> _What you should do_:
In your copy, the records appear word for word and the pictures do not appear at all.

Extracted data entries:
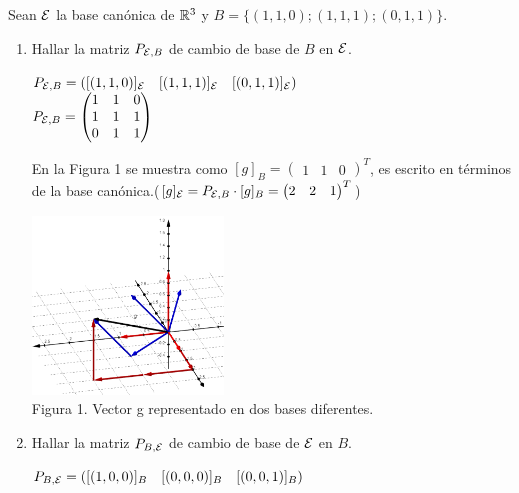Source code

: \item Sean $\mathcal{E}$ la base canónica de $\mathbb{R}^3$ y $B=\{(1,1,0);(1,1,1);(0,1,1)\}$.
    \begin{enumerate}
        \item Hallar la matriz $P_{\mathcal{E},B}$ de cambio de base de $B$ en $\mathcal{E}$.
            \begin{mdframed}[style=s]
                \begin{center}
                    $P_{\mathcal{E},B}=\left([(1,1,0)]_{\mathcal{E}}\quad[(1,1,1)]_{\mathcal{E}}\quad[(0,1,1)]_{\mathcal{E}}\right)$\\
                    $P_{\mathcal{E},B}=\begin{pmatrix}
                        1&1&0\\1&1&1\\0&1&1
                    \end{pmatrix}$
                \end{center}
                En la Figura 1 se muestra como $[g]_B=\begin{pmatrix}
                    1&1&0
                \end{pmatrix}^T$, es escrito en términos de la base canónica.($[g]_{\mathcal{E}}=P_{\mathcal{E},B}\cdot[g]_B=\begin{pmatrix}
                    2&2&1
                \end{pmatrix}^T$)
                \begin{center}
                    \includegraphics[width=0.4\textwidth]{img/Ej2a.png}\\
                    Figura 1. Vector g representado en dos bases diferentes.
                \end{center}
            \end{mdframed}
        \item Hallar la matriz $P_{B,\mathcal{E}}$ de cambio de base de $\mathcal{E}$ en $B$.
            \begin{mdframed}[style=s]
                \begin{center}
                    $P_{B,\mathcal{E}}=\left([(1,0,0)]_B\quad[(0,0,0)]_B\quad[(0,0,1)]_B\right)$\\

\end{center}
\end{mdframed}
\end{enumerate}
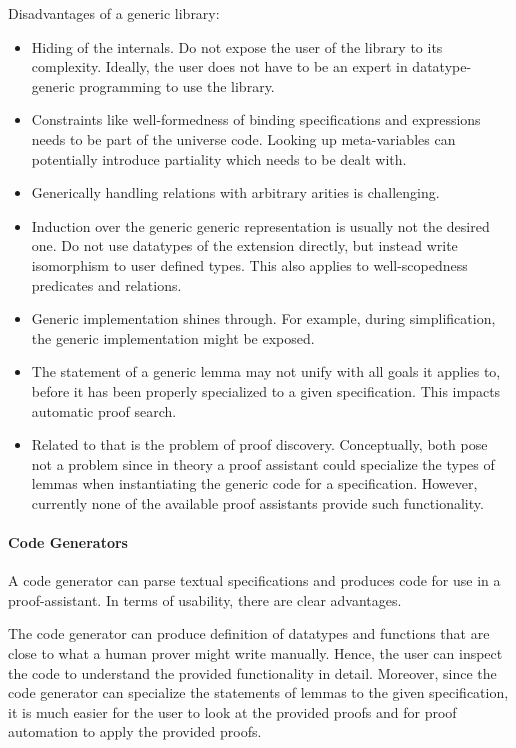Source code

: Disadvantages of a generic library:
\begin{itemize}
\item Hiding of the internals. Do not expose the user of the library
  to its complexity. Ideally, the user does not have to be an expert
  in datatype-generic programming to use the library.

\item Constraints like well-formedness of binding specifications and expressions
  needs to be part of the universe code. Looking up meta-variables can
  potentially introduce partiality which needs to be dealt with.

\item Generically handling relations with arbitrary arities is challenging.

\item Induction over the generic generic representation is usually not the
  desired one. Do not use datatypes of the extension directly, but instead write
  isomorphism to user defined types. This also applies to well-scopedness
  predicates and relations.

\item Generic implementation shines through. For example, during
  simplification, the generic implementation might be exposed.

\item The statement of a generic lemma may not unify with all goals it applies
  to, before it has been properly specialized to a given specification. This
  impacts automatic proof search.

\item Related to that is the problem of proof discovery. Conceptually, both pose
  not a problem since in theory a proof assistant could specialize the types of
  lemmas when instantiating the generic code for a specification. However,
  currently none of the available proof assistants provide such functionality.
\end{itemize}


\paragraph{Code Generators}
A code generator can parse textual \Knot specifications and produces code for
use in a proof-assistant. In terms of usability, there are clear advantages.

The code generator can produce definition of datatypes and functions that are
close to what a human prover might write manually. Hence, the user can inspect
the code to understand the provided functionality in detail. Moreover, since the
code generator can specialize the statements of lemmas to the given
specification, it is much easier for the user to look at the provided proofs
and for proof automation to apply the provided proofs.

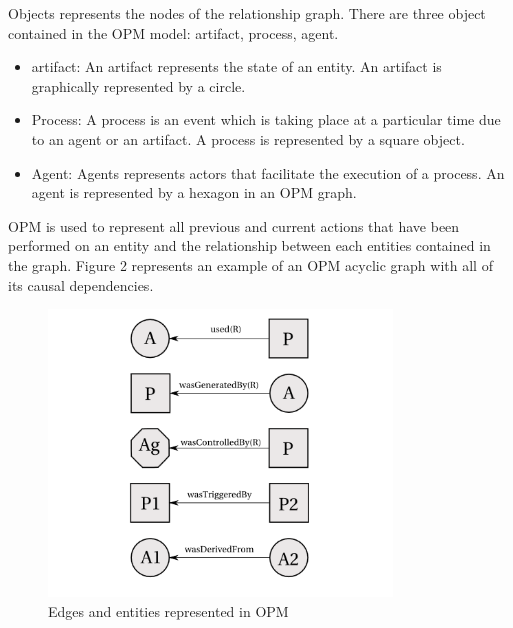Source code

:  Objects represents the nodes of the relationship graph. There are three object contained in the OPM model: artifact, process, agent. 

\begin{itemize}
\item
artifact: An artifact represents the state of an entity. An artifact is graphically represented by a circle.

\item
Process: A process is an event which is taking place at a particular time due to an agent or an artifact. A process is represented by a square object.

\item 
Agent: Agents represents actors that facilitate the execution of a process. An agent is represented by a hexagon in an OPM graph.
\end{itemize}

OPM is used to represent all previous and current actions that have been performed on an entity and  the relationship between each entities contained in the graph. Figure 2 represents an example of an OPM acyclic graph with all of its causal dependencies.  

\begin{figure}[h]
\begin{center}
\includegraphics[height=3.0in]{opm_convention.PNG}
\end{center}
\caption{Edges and entities represented in OPM}
\label{autom}
\end{figure}



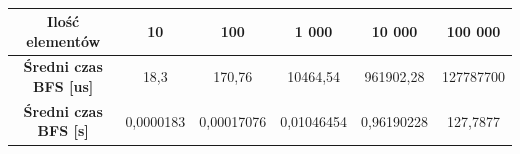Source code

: \documentclass[11pt,a4paper]{article}
\begin{document}
\begin{table}[htbp]
\caption{}
\begin{center}
\begin{tabular}{|c|c|c|c|c|c|}
\hline
\textbf{Ilość elementów} & \textbf{10} & \textbf{100} & \textbf{1 000} & \textbf{10 000} & \textbf{100 000} \\ \hline
\textbf{Średni czas BFS [us]} & 18,3 & 170,76 & 10464,54 & 961902,28 & 127787700 \\ \hline
\textbf{Średni czas BFS [s]} & 0,0000183 & 0,00017076 & 0,01046454 & 0,96190228 & 127,7877 \\ \hline
\end{tabular}
\end{center}
\label{bfs_sredni}
\end{table}
\end{document}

> _Response_:
Source code

: \item Sean $\mathcal{E}$ la base canónica de $\mathbb{R}^3$ y $B=\{(1,1,0);(1,1,1);(0,1,1)\}$.
    \begin{enumerate}
        \item Hallar la matriz $P_{\mathcal{E},B}$ de cambio de base de $B$ en $\mathcal{E}$.
            \begin{mdframed}[style=s]
                \begin{center}
                    $P_{\mathcal{E},B}=\left([(1,1,0)]_{\mathcal{E}}\quad[(1,1,1)]_{\mathcal{E}}\quad[(0,1,1)]_{\mathcal{E}}\right)$\\
                    $P_{\mathcal{E},B}=\begin{pmatrix}
                        1&1&0\\1&1&1\\0&1&1
                    \end{pmatrix}$
                \end{center}
                En la Figura 1 se muestra como $[g]_B=\begin{pmatrix}
                    1&1&0
                \end{pmatrix}^T$, es escrito en términos de la base canónica.($[g]_{\mathcal{E}}=P_{\mathcal{E},B}\cdot[g]_B=\begin{pmatrix}
                    2&2&1
                \end{pmatrix}^T$)
                \begin{center}
                    \includegraphics[width=0.4\textwidth]{img/Ej2a.png}\\
                    Figura 1. Vector g representado en dos bases diferentes.
                \end{center}
            \end{mdframed}
        \item Hallar la matriz $P_{B,\mathcal{E}}$ de cambio de base de $\mathcal{E}$ en $B$.
            \begin{mdframed}[style=s]
                \begin{center}
                    $P_{B,\mathcal{E}}=\left([(1,0,0)]_B\quad[(0,0,0)]_B\quad[(0,0,1)]_B\right)$\\

\end{center}
\end{mdframed}
\end{enumerate}
Source code

: Disadvantages of a generic library:
\begin{itemize}
\item Hiding of the internals. Do not expose the user of the library
  to its complexity. Ideally, the user does not have to be an expert
  in datatype-generic programming to use the library.

\item Constraints like well-formedness of binding specifications and expressions
  needs to be part of the universe code. Looking up meta-variables can
  potentially introduce partiality which needs to be dealt with.

\item Generically handling relations with arbitrary arities is challenging.

\item Induction over the generic generic representation is usually not the
  desired one. Do not use datatypes of the extension directly, but instead write
  isomorphism to user defined types. This also applies to well-scopedness
  predicates and relations.

\item Generic implementation shines through. For example, during
  simplification, the generic implementation might be exposed.

\item The statement of a generic lemma may not unify with all goals it applies
  to, before it has been properly specialized to a given specification. This
  impacts automatic proof search.

\item Related to that is the problem of proof discovery. Conceptually, both pose
  not a problem since in theory a proof assistant could specialize the types of
  lemmas when instantiating the generic code for a specification. However,
  currently none of the available proof assistants provide such functionality.
\end{itemize}


\paragraph{Code Generators}
A code generator can parse textual \Knot specifications and produces code for
use in a proof-assistant. In terms of usability, there are clear advantages.

The code generator can produce definition of datatypes and functions that are
close to what a human prover might write manually. Hence, the user can inspect
the code to understand the provided functionality in detail. Moreover, since the
code generator can specialize the statements of lemmas to the given
specification, it is much easier for the user to look at the provided proofs
and for proof automation to apply the provided proofs.

Source code

:  Objects represents the nodes of the relationship graph. There are three object contained in the OPM model: artifact, process, agent. 

\begin{itemize}
\item
artifact: An artifact represents the state of an entity. An artifact is graphically represented by a circle.

\item
Process: A process is an event which is taking place at a particular time due to an agent or an artifact. A process is represented by a square object.

\item 
Agent: Agents represents actors that facilitate the execution of a process. An agent is represented by a hexagon in an OPM graph.
\end{itemize}

OPM is used to represent all previous and current actions that have been performed on an entity and  the relationship between each entities contained in the graph. Figure 2 represents an example of an OPM acyclic graph with all of its causal dependencies.  

\begin{figure}[h]
\begin{center}
\includegraphics[height=3.0in]{opm_convention.PNG}
\end{center}
\caption{Edges and entities represented in OPM}
\label{autom}
\end{figure}



Source code

: \documentclass[11pt,a4paper]{article}
\begin{document}
\begin{table}[htbp]
\caption{}
\begin{center}
\begin{tabular}{|c|c|c|c|c|c|}
\hline
\textbf{Ilość elementów} & \textbf{10} & \textbf{100} & \textbf{1 000} & \textbf{10 000} & \textbf{100 000} \\ \hline
\textbf{Średni czas BFS [us]} & 18,3 & 170,76 & 10464,54 & 961902,28 & 127787700 \\ \hline
\textbf{Średni czas BFS [s]} & 0,0000183 & 0,00017076 & 0,01046454 & 0,96190228 & 127,7877 \\ \hline
\end{tabular}
\end{center}
\label{bfs_sredni}
\end{table}
\end{document}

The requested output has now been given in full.